Nach § 163 Abs. 2 S. 1 StPO gilt:

»Die Behörden und Beamten des Polizeidienstes übersenden ihre Verhandlungen ohne Verzug der Staatsanwaltschaft.«

Das Problem

Der Wortlaut der Norm erscheint eindeutig, wenn auch die Auslegung des Wortes Verhandlungen in diesem Zusammenhang nicht so leicht erscheint.

Gleichwohl entspricht es verbreiteter Praxis der Polizei und des Zolls, Ermittlungen erst recht spät, teilweise erst nach Abschluss der von ihnen für erforderlich gehaltenen Ermittlungen der Staatsanwaltschaft zu übersenden oder mitzuteilen.1

Dies führt zu den (gewollten) Effekt, dass letztendlich die Polizei entscheidet, wann und in welchem Umfang der Beschuldigten oder dessen Verteidiger ihren Anspruch auf Information über die Ermittlungen, üblicherweise durch Akteneinsicht, gewährt wird.

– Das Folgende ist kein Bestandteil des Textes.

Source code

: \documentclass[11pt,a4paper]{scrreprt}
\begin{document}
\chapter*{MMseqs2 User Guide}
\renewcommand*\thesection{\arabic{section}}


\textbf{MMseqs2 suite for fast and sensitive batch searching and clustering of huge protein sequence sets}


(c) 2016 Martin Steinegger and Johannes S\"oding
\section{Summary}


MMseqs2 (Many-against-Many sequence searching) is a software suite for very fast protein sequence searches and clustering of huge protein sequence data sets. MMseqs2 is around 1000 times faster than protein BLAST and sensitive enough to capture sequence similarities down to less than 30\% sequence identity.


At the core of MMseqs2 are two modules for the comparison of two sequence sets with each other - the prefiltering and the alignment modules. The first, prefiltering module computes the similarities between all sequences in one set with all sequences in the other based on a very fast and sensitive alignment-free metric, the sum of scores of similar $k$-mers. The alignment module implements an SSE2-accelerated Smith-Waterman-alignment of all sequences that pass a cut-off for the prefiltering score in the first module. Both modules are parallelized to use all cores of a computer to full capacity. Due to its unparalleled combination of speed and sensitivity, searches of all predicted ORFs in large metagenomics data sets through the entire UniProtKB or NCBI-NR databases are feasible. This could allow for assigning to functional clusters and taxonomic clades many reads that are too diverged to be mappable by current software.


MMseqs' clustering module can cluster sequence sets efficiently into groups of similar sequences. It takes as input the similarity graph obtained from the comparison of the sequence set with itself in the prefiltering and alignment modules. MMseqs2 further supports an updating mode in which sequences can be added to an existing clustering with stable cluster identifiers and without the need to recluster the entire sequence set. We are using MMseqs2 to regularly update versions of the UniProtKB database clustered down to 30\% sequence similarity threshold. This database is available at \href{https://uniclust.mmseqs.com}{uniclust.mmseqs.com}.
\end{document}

Zweck der Übersendungspflicht

Staatsanwaltschaft ist Herrin des Ermittlungsverfahrens

Einig ist sich die Kommentarliteratur, dass die Staatsanwaltschaft als »Herrin des Ermittlungsverfahrens« das Ermittlungsverfahren leiten muss2 und daher zur justizmäßigen Sachleitung der polizeilichen Ermittlungen verpflichtet ist3.

Die Polizei ist Ermittlungsperson4 der Staatsanwaltschaft.

Die Leitungsaufgabe der Staatsanwaltschaft kann freilich nicht ohne die hierfür notwendigen Informationen erfüllt werden.5

Dazu LR/Erb6:

Die uneingeschränkte Verpflichtung der Polizei, ihre „Verhandlungen“, also alle bei ihr erwachsenen Vorgänge, ohne Verzug, also auf dem schnellsten Wege, der Staatsanwaltschaft zu übersenden, soll bewirken, dass die Staatsanwaltschaft ihrer Aufgabe gerecht werden kann, sich aus einer umfassenden Sachverhaltskenntnis heraus erforderlichenfalls unmittelbar in die Ermittlungen einzuschalten und die weitere Sachbehandlung zu beeinflussen.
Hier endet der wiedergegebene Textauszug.